Quote of the Day by famed sociologist of religion Peter Berger

Peter Berger

“Americans are geniuses at transforming originally grim religious doctrines and practices into something more optimistic, making the insertion of the ‘pursuit of happiness’ clause into the Declaration of Independence inadvertently prophetic.

“During the first Great Awakening, Jonathan Edwards offered salvation to all comers at revival meetings, an invitation that stood in considerable tension with the carnivorous Calvinism to which he still adhered.

“Edwardsʼ ‘angry God’ became progressively more user-friendly through the ensuing centuries, culminating with Billy Graham, who could play amicable gold with people whom earlier revivalists would have threatened with fire and brimstone. Another Protestant stream led all the way to Norman Vincent Peale and his smiling God (though the denomination to which Peale belonged derives from the movement in the Dutch Reformation that rejected strict Calvinism).

“There are non-Protestant analogues. Psychoanalysis, a doctrine rooted in profound Viennese pessimism, morphed in America into a variety of cheerfully optimistic therapies of self-improvement and self-esteem.

“Buddhism (estimated to have 800,000 converts in the U.S.; and the fastest growing faith in the UK in the 1990s with over 500 Buddhist centres and meditation sites today) underwent a similarly benign transformation. Its historical roots are in the peculiarly Indian horror of reincarnation—misnamed the ‘wheel of life’ but better called the ‘wheel of death’—from which Buddha sought release. Lo and behold, for many Americans (and Brits) reincarnation is now understood as the cheering prospect of another chance.
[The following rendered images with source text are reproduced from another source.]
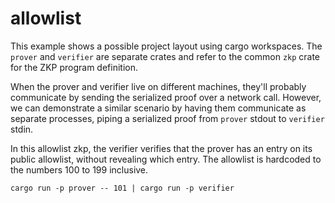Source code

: # allowlist

This example shows a possible project layout using cargo workspaces. The
`prover` and `verifier` are separate crates and refer to the common `zkp` crate
for the ZKP program definition.

When the prover and verifier live on different machines, they'll probably
communicate by sending the serialized proof over a network call. However, we can
demonstrate a similar scenario by having them communicate as separate processes,
piping a serialized proof from `prover` stdout to `verifier` stdin.

In this allowlist zkp, the verifier verifies that the prover has an entry on its
public allowlist, without revealing which entry. The allowlist is hardcoded to
the numbers 100 to 199 inclusive.

```shell
cargo run -p prover -- 101 | cargo run -p verifier
```
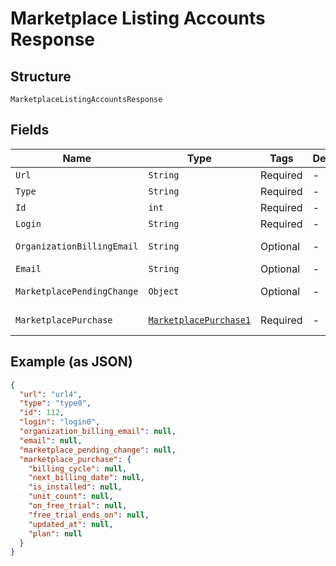 
# Marketplace Listing Accounts Response

## Structure

`MarketplaceListingAccountsResponse`

## Fields

| Name | Type | Tags | Description | Getter | Setter |
|  --- | --- | --- | --- | --- | --- |
| `Url` | `String` | Required | - | String getUrl() | setUrl(String url) |
| `Type` | `String` | Required | - | String getType() | setType(String type) |
| `Id` | `int` | Required | - | int getId() | setId(int id) |
| `Login` | `String` | Required | - | String getLogin() | setLogin(String login) |
| `OrganizationBillingEmail` | `String` | Optional | - | String getOrganizationBillingEmail() | setOrganizationBillingEmail(String organizationBillingEmail) |
| `Email` | `String` | Optional | - | String getEmail() | setEmail(String email) |
| `MarketplacePendingChange` | `Object` | Optional | - | Object getMarketplacePendingChange() | setMarketplacePendingChange(Object marketplacePendingChange) |
| `MarketplacePurchase` | [`MarketplacePurchase1`](../../doc/models/marketplace-purchase-1.md) | Required | - | MarketplacePurchase1 getMarketplacePurchase() | setMarketplacePurchase(MarketplacePurchase1 marketplacePurchase) |

## Example (as JSON)

```json
{
  "url": "url4",
  "type": "type0",
  "id": 112,
  "login": "login0",
  "organization_billing_email": null,
  "email": null,
  "marketplace_pending_change": null,
  "marketplace_purchase": {
    "billing_cycle": null,
    "next_billing_date": null,
    "is_installed": null,
    "unit_count": null,
    "on_free_trial": null,
    "free_trial_ends_on": null,
    "updated_at": null,
    "plan": null
  }
}
```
“American culture has indeed been a drama of the pursuit of happiness, and American religion has been part of this drama. This cheerful way of looking at the world, which is part of the very structure of American culture, can be seen in the experience of all newcomers to the country of what the soiologist John Murray Cuddihy has aptly called the ‘ordeal of civility.’ Immigrants to American had to learn to be more mellow, less aggressive in their beliefs and values. It was characteristic of an America that was a remarkably open society [with more flexible class boundaries, a greater variety of beliefs, etc.].”